Figure 3: Notional Deliveries

Net new contracts (contracts that open and settle for immediate delivery) was a driver earlier in the month but completely stalled out mid-month.

Figure 4: Cumulative Net New Contracts

Perhaps the most important data point is the actual metal leaving Comex vaults. When metal is “delivered” it does not mean it’s leaving the Comex. It means that Registered ownership is moving from one party to another. When the metal leaves the vault, that is where things get interesting.

As shown, last year saw a major influx as the arbitrage trade took hold, but that metal has been flowing back out. In the latest month, Registered metal saw quite a large down move. This metal did not flow into Eligible, which stayed relatively flat. Instead, the metal left the vault entirely. This shows sustained physical demand for gold.

Figure 5: Inventory Data

Looking ahead to the March delivery period (a minor month for gold), we see a contract that is hovering near the average but seeing some selling pressure with 2 days remaining.

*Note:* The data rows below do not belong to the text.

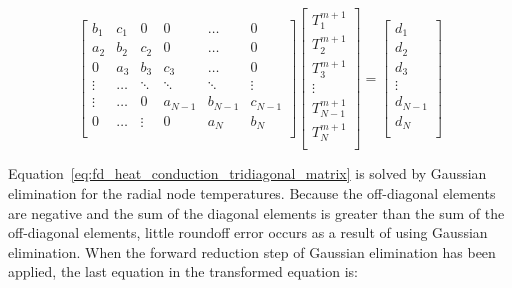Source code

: \begin{equation}
    \label{eq:fd_heat_conduction_tridiagonal_matrix}
    \begin{bmatrix}
        b_{1}   &   c_{1}   &   0       &  0        &   \dots     &   0         \\
        a_{2}   &   b_{2}   &   c_{2}   &  0        &   \dots     &   0         \\
        0       &   a_{3}   &   b_{3}   &  c_{3}    &   \dots     &   0         \\
        \vdots  &   \hdots  &   \ddots  &  \ddots   &   \ddots    &   \vdots    \\
        \vdots  &   \hdots  &   0       &  a_{N-1}  &   b_{N-1}   &   c_{N-1}   \\
        0       &   \hdots  &   \vdots  &   0       &   a_{N}     &     b_{N}   \\  
    \end{bmatrix}
    \begin{bmatrix}
        T_{1}^{m+1}         \\
        T_{2}^{m+1}         \\
        T_{3}^{m+1}         \\
        \vdots              \\
        T_{N-1}^{m+1}       \\
        T_{N}^{m+1}         \\
    \end{bmatrix}
    =
    \begin{bmatrix}
        d_{1}               \\
        d_{2}               \\
        d_{3}               \\
        \vdots              \\
        d_{N-1}             \\
        d_{N}               \\
    \end{bmatrix}
\end{equation}

Equation~\ref{eq:fd_heat_conduction_tridiagonal_matrix} is solved by Gaussian elimination for the
radial node temperatures. Because the off-diagonal elements are negative and the sum of the diagonal
elements is greater than the sum of the off-diagonal elements, little roundoff error occurs as a
result of using Gaussian elimination. When the forward reduction step of Gaussian elimination has
been applied, the last equation in the transformed equation is:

Figure 6: Open Interest Countdown

With the massive surge in inventory, the open interest relative to physical stocks is actually lower. This shows how much metal has been added to Comex vaults last year.

Figure 7: Open Interest Countdown Percent

Bottom line, February saw continued strength in delivery volume and a decent amount of metal left the vault entirely.

Silver

While the gold market is showing a futures price that is getting higher above the spot rate (which caused metal to move from London to New York), the silver market is experiencing the opposite problem, backwardation. The spot price is above the futures price. This is actually a bigger warning sign because it highlights the pressure being put on the physical spot market.

Market Signal: Backwardation often signals a strong immediate demand or a supply shortage in the current spot market. The market is willing to pay a premium for the asset now, as the shortage is typically expected to resolve over the long term.

While the gap has closed in recent weeks, it is still there by about 10 cents.

Figure 8: Spot vs Futures

Silver delivery was down from January delivery numbers, but compared to history, it was still quite strong. January and February are both minor months in Silver.

Figure 9: Recent like-month delivery volume

Switching to notional values, and focusing on the month of February, produces the chart below. While most of this is price appreciation (less than 200 more contracts were delivered in Feb 2026 vs Feb 2025), it still shows a very strong appetite for physical metal. Almost $2B of silver was delivered in the minor month of February.

Figure 10: Notional Deliveries

Similar to gold, net new contracts were a driver until stalling out mid-month.

Figure 11: Cumulative Net New Contracts

Silver eligible inventories are being removed from the vault at a pretty rapid clip.

Figure 12: Inventory Data

Registered metal (metal available for delivery) is also seeing major outflows. Since September, there has been a massive drawdown in Registered supplies. This is further evidence of strain in the physical market. Investors are taking delivery and moving it out of the vault. If we fall below 50M ounces, then Comex physical supplies will start to be extremely strained. While Eligible still has decent supply, much of that metal is not available for delivery.

Figure 13: Inventory Data

As we approach March delivery, the silver contract has remained near the average for open interest.

Figure 14: Open Interest Countdown

On a relative basis, the story is similar: in line with the average.

Figure 15: Open Interest Countdown Percent

Conclusion

The gold market has certainly calmed down when compared to the activity earlier in 2025. That said, demand remains strong despite the all-time highs in price.

Silver is showing significant demand and metal is leaving the vault at a rapid clip. This is a market in backwardation, facing high demand, record prices, and metal leaving the vault. This is a perfect storm for silver. After the strong pullback in January, we have seen a lot of speculative money get flushed out. While there are still speculators in this market, there are also big buyers with a strong physical appetite. This is going to put a lot of pressure on the Comex in 2026.